Like other major open source projects, nginx has achieved a critical mass of interest that makes it not merely possible but inevitable that it crosses language barriers. Not all nginx’s Russian core team participate in English-language lists (nor should they!), but all it takes is one or two insiders with fluent English as points of contact to bridge the divide. I’ve no idea if I’ll get a good experience on tengine’s english-language list, but I expect I’ll find out now that I’ve heard of tengine and find it meets a need.
Corollary: there is still a language barrier. Of course! With Apache I started out developing applications (some of them modules) before making the transition to the core developer team. With nginx or tengine I know I can’t make that transition – at least not fully. And because I know that, I’m unlikely to let my work take me in that direction. The same kind of consideration may or may not have led the tengine team to fork rather try and work directly with nginx.
Some people engage in Holy Wars over what source control system to use. For my part I really can’t get too worked up over a choice of tools, but I am concerned about another question. What files do you keep in a source control repository?
I’d like to say source files. Program source files, inputs for your choice of build system, legal stuff like licenses and acknowledgements, matters of record, documentation. The key point is, files that are rightfully under the direct control of project members. Not files that are generated by software, or managed by third-parties.
In practice, this principle is all-too-often lost. One example is Apache HTTPD, whose source repos contain extensive HTML documentation that is not written by developers but generated from XML source. There’s a clue in the headers of each of these files:
<!-- XXXXXXXXXXXXXXXXXXXXXXXXXXXXXXXXXXXXXXXXXXXXXXXXXXXXXXXXXXXXXXXXX This file is generated from xml source: DO NOT EDIT XXXXXXXXXXXXXXXXXXXXXXXXXXXXXXXXXXXXXXXXXXXXXXXXXXXXXXXXXXXXXXXXX -->
So these files are not source, and should really be generated in the build (or made a configuration option) rather than kept under source control. But apart from raising the overhead of using the repos, they’re harmless.

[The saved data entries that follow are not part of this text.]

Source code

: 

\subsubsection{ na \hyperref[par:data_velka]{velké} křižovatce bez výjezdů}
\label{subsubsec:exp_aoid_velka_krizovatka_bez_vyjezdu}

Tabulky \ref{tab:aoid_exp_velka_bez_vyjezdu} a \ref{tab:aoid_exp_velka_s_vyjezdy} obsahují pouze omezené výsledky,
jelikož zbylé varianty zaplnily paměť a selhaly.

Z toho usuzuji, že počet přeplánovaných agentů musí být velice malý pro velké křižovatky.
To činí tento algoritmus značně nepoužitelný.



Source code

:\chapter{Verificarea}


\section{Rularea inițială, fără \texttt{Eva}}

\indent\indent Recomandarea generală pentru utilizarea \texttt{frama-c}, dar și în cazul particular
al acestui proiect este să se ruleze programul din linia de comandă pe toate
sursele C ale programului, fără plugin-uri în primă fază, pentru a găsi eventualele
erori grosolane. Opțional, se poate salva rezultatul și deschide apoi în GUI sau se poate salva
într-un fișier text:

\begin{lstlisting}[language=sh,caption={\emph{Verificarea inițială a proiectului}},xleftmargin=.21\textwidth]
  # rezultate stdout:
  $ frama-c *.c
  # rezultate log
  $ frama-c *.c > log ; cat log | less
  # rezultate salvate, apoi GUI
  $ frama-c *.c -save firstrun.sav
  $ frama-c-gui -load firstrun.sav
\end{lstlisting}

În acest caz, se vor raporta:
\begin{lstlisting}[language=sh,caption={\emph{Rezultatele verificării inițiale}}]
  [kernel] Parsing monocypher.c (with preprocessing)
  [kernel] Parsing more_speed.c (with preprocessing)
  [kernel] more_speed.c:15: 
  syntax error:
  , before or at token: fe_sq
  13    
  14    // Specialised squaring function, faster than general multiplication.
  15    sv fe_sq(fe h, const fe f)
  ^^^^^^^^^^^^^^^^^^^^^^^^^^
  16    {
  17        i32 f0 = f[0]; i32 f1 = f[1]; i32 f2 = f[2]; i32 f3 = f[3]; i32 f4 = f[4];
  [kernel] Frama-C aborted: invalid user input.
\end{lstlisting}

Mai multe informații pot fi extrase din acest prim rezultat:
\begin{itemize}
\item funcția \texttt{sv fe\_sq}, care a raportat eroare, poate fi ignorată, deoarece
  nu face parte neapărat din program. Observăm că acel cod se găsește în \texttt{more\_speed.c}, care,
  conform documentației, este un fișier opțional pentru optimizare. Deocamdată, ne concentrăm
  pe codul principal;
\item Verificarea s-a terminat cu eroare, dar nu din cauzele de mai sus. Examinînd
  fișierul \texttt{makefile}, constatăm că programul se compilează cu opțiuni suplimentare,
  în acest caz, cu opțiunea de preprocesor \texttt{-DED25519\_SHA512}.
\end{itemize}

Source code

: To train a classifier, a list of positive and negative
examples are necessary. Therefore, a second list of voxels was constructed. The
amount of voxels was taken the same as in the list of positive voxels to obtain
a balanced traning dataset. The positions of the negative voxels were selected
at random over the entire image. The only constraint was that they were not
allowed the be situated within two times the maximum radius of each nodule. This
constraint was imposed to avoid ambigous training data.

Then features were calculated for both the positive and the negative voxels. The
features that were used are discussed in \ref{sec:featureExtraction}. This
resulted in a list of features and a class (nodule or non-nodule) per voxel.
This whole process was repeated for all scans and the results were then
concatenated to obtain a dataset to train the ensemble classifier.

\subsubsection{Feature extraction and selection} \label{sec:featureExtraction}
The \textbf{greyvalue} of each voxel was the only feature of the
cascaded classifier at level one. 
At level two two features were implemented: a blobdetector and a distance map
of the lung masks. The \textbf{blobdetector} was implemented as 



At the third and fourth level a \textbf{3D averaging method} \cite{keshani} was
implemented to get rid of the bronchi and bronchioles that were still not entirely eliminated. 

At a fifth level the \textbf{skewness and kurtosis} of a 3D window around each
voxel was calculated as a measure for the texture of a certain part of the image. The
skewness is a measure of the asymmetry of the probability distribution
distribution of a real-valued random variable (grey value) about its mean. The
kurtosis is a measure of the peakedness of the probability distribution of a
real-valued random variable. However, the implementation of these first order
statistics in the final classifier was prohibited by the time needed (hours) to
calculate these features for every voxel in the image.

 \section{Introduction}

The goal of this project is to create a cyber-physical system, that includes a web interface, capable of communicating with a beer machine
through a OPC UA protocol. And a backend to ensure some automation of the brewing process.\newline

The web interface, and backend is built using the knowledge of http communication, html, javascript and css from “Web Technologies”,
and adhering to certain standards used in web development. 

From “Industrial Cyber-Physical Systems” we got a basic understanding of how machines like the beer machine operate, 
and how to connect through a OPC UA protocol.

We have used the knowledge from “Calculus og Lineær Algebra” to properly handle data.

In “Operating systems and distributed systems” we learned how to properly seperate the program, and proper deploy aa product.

I’ve recently come upon an altogether more problematic case. It manifested itself after I’d installed all the prerequisites for a configure to succeed, but found my build fell down in compiling something. Scrolling up through reams of error messages, I find at the top:
#error This file was generated by a newer version of protoc which is #error incompatible with your Protocol Buffer headers. Please update #error your headers.

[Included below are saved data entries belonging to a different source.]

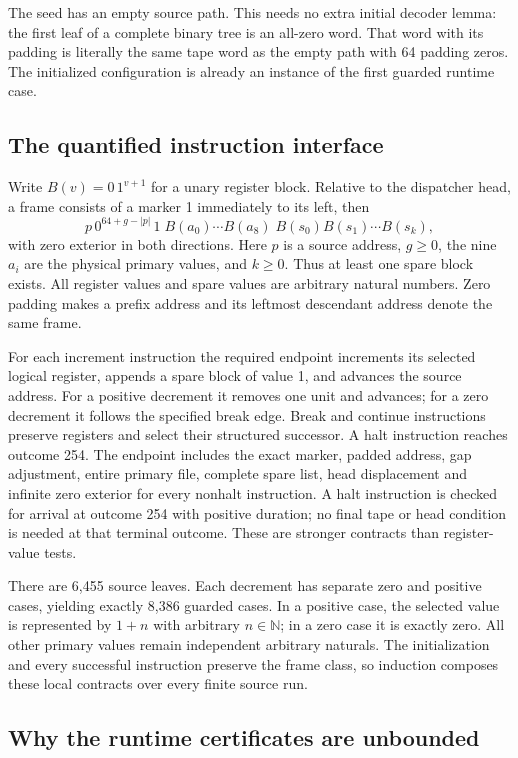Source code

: The seed has an empty source path. This needs no extra initial decoder
lemma: the first leaf of a complete binary tree is an all-zero word.
That word with its padding is literally the same tape word as the empty
path with 64 padding zeros. The initialized configuration is already an
instance of the first guarded runtime case.

\subsection{The quantified instruction interface}

Write $B(v)=0\,1^{v+1}$ for a unary register block. Relative to the
dispatcher head, a frame consists of a marker 1 immediately to its left,
then
\[
 p\,0^{64+g-|p|}\,1\;
 B(a_0)\cdots B(a_8)\;B(s_0)B(s_1)\cdots B(s_k),
\]
with zero exterior in both directions. Here $p$ is a source address,
$g\ge0$, the nine $a_i$ are the physical primary values, and $k\ge0$.
Thus at least one spare block exists. All register values and spare
values are arbitrary natural numbers. Zero padding makes a prefix
address and its leftmost descendant address denote the same frame.

For each increment instruction the required endpoint increments its
selected logical register, appends a spare block of value 1, and advances
the source address. For a positive decrement it removes one unit and
advances; for a zero decrement it follows the specified break edge.
Break and continue instructions preserve registers and select their
structured successor. A halt instruction reaches outcome 254. The
endpoint includes the exact marker, padded address, gap adjustment,
entire primary file, complete spare list, head displacement and infinite
zero exterior for every nonhalt instruction. A halt instruction is checked
for arrival at outcome 254 with positive duration; no final tape or head
condition is needed at that terminal outcome. These are stronger contracts
than register-value tests.

There are 6,455 source leaves. Each decrement has separate zero and
positive cases, yielding exactly 8,386 guarded cases. In a positive
case, the selected value is represented by $1+n$ with arbitrary
$n\in\mathbb N$; in a zero case it is exactly zero. All other primary
values remain independent arbitrary naturals. The initialization and
every successful instruction preserve the frame class, so induction
composes these local contracts over every finite source run.

\subsection{Why the runtime certificates are unbounded}

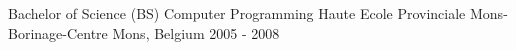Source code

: 

\begin{cventries}

  \cventry
    {Bachelor of Science (BS) Computer Programming} %
    {Haute Ecole Provinciale Mons-Borinage-Centre} %
    {Mons, Belgium} %
    {2005 - 2008} %
    {
    }

\end{cventries}
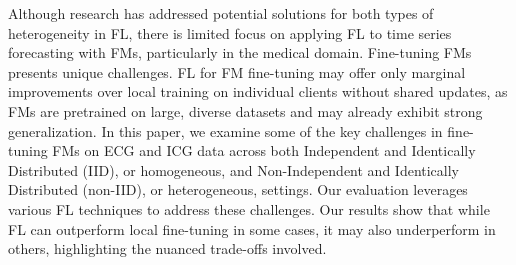 Although research has addressed potential solutions for both types of heterogeneity in FL, there is limited focus on applying FL to time series forecasting with FMs, particularly in the medical domain. 
Fine-tuning FMs presents unique challenges. FL for FM fine-tuning may offer only marginal improvements over local training on individual clients without shared updates, as FMs are pretrained on large, diverse datasets and may already exhibit strong generalization. 
In this paper, we examine some of the key challenges in fine-tuning FMs on ECG and ICG data across both Independent and Identically Distributed (IID), or homogeneous, and Non-Independent and Identically Distributed (non-IID), or heterogeneous, settings. 
Our evaluation leverages various FL techniques to address these challenges.
Our results show that while FL can outperform local fine-tuning in some cases, it may also underperform in others, highlighting the nuanced trade-offs involved.



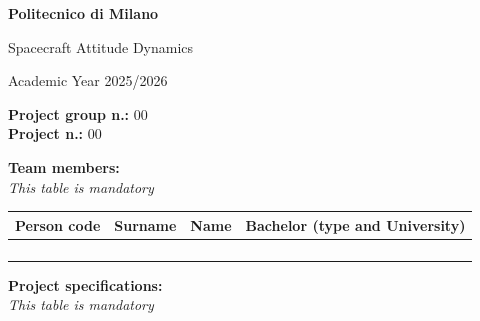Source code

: \documentclass[a4paper,12pt]{article}
\newcommand{\GroupNumber}{00}
\newcommand{\ProjectNumber}{00}
\begin{document}

\begin{titlepage}
    \thispagestyle{plain}

    \centering
    {\LARGE \textbf{Politecnico di Milano}\par}
    \vspace{1cm}
    {\Large Spacecraft Attitude Dynamics\par}
    \vspace{0.5cm}
    {\large Academic Year 2025/2026\par}

    \vspace{2cm}

    \begin{flushleft}
        \large
        \textbf{Project group n.:} \GroupNumber \\[0.5cm]
        \textbf{Project n.:} \ProjectNumber
    \end{flushleft}

    \vspace{0.5cm}

    \begin{flushleft}
        \textbf{Team members:} \\
        \textit{This table is mandatory}
    \end{flushleft}

    \begin{tabularx}{\textwidth}{|X|X|X|X|}
        \hline
        \textbf{Person code} & \textbf{Surname} & \textbf{Name} & \textbf{Bachelor (type and University)} \\
        \hline
        & & & \\ \hline
        & & & \\ \hline
        & & & \\ \hline
        & & & \\ \hline
    \end{tabularx}

    \vspace{1cm}

    \begin{flushleft}
        \textbf{Project specifications:} \\
        \textit{This table is mandatory}
    \end{flushleft}


\end{titlepage}
\end{document}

OK, that’s simple enough: the version of google protobuf I installed with aptitude is too old. Go to google and download the latest (cursing google for failing to sign it). And hack protobuf.m4 to detect this error from configure rather than fall over in the build.
But hang on! It’s not as simple as that. This isn’t the usual dependency on a minimum version: it’s a requirement for an exact version of protobuf. If I install a version that’s too new I get another error:
#error This file was generated by an older version of protoc which is #error incompatible with your Protocol Buffer headers. Please #error regenerate this file with a newer version of protoc.

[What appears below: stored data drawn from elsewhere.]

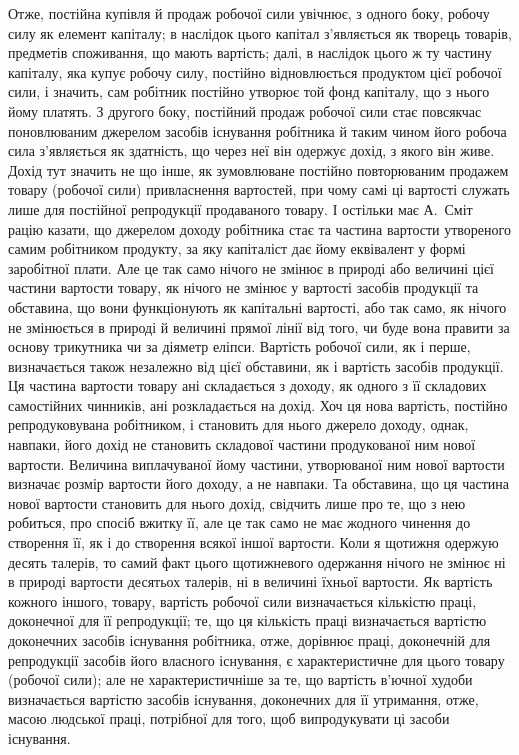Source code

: Отже, постійна купівля й продаж робочої сили увічнює, з одного
боку, робочу силу як елемент капіталу; в наслідок цього капітал з’являється
як творець товарів, предметів споживання, що мають вартість;
далі, в наслідок цього ж ту частину капіталу, яка купує робочу силу, постійно
відновлюється продуктом цієї робочої сили, і значить, сам робітник постійно
утворює той фонд капіталу, що з нього йому платять. З другого
боку, постійний продаж робочої сили стає повсякчас поновлюваним джерелом
засобів існування робітника й таким чином його робоча сила
з’являється як здатність, що через неї він одержує дохід, з якого він
живе. Дохід тут значить не що інше, як зумовлюване постійно повторюваним
продажем товару (робочої сили) привласнення вартостей, при
чому самі ці вартості служать лише для постійної репродукції продаваного
товару. І остільки має А.~Сміт рацію казати, що джерелом доходу
робітника стає та частина вартости утвореного самим робітником продукту, за
яку капіталіст дає йому еквівалент у формі заробітної плати. Але це так
само нічого не змінює в природі або величині цієї частини вартости товару,
як нічого не змінює у вартості засобів продукції та обставина, що
вони функціонують як капітальні вартості, або так само, як нічого не
змінюється в природі й величині прямої лінії від того, чи буде вона правити
за основу трикутника чи за діяметр еліпси. Вартість робочої сили,
як і перше, визначається також незалежно від цієї обставини, як і вартість
засобів продукції. Ця частина вартости товару ані складається з доходу,
як одного з її складових самостійних чинників, ані розкладається на
дохід. Хоч ця нова вартість, постійно репродуковувана робітником, і становить
для нього джерело доходу, однак, навпаки, його дохід не становить
складової частини продукованої ним нової вартости. Величина виплачуваної
йому частини, утворюваної ним нової вартости визначає розмір
вартости його доходу, а не навпаки. Та обставина, що ця частина нової
вартости становить для нього дохід, свідчить лише про те, що з нею робиться,
про спосіб вжитку її, але це так само не має жодного чинення до створення
її, як і до створення всякої іншої вартости. Коли я щотижня
одержую десять талерів, то самий факт цього щотижневого одержання
нічого не змінює ні в природі вартости десятьох талерів, ні в величині
їхньої вартости. Як вартість кожного іншого, товару, вартість робочої
сили визначається кількістю праці, доконечної для її репродукції; те, що
ця кількість праці визначається вартістю доконечних засобів існування
робітника, отже, дорівнює праці, доконечній для репродукції засобів його
власного існування, є характеристичне для цього товару (робочої сили);
але не характеристичніше за те, що вартість в’ючної худоби визначається
вартістю засобів існування, доконечних для її утримання, отже,
масою людської праці, потрібної для того, щоб випродукувати ці засоби
існування.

Altogether more problematic. Nightmare if I have more than one app each requiring different protobuf versions. And this is a library I’m building: it could be linked with somesuch. Ouch!
The clue is at the top of the file that generates the errors:
// Generated by the protocol buffer compiler. DO NOT EDIT! // source: [filename].proto
This C++ is not source, it’s an intermediate file generated by protoc, which is part of the protobuf package. Its source is the .proto file, which is also there in the repo but not used for the build. It follows that hacking protobuf.m4 to test the version was the wrong solution: instead the build should be updated to generate the intermediate files from the .proto source.
I just tried to report a bug to Ubuntu. Nothing major, just a missing package dependency: aptitude installed libnids-dev for me without installing libpcap-dev. My configure script then insists that nids.h was not found, whereas it is in fact clearly visible in /usr/include/nids.h. Turns out the test program fails because nids.h #includes pcap.h, which is not installed. Whoops!
OK, let’s do the Right Thing for a change: don’t just ignore it, report it. How do I report a Ubuntu bug? Aha, it’s at launchpad.net. Search for nids: nope, none of the 16 bugs listed is this one. OK, time to report a new bug.
This is where the problems go from straightforward to too difficult. To report a bug, I need to log in to launchpad. To log in, I need to create an account (it waffles on about OpenID, but it won’t accept my wordpress OpenID as a login). And to create an account, I need to solve a captcha. That is, one of those nasty eyesight tests.
I can’t do it. This one is nastier than ever.
Cycle the thing a few times, they’re all as bad. Try the audio version, but it’s silent (this is on a ubuntu machine). Looks like I can’t report a bug!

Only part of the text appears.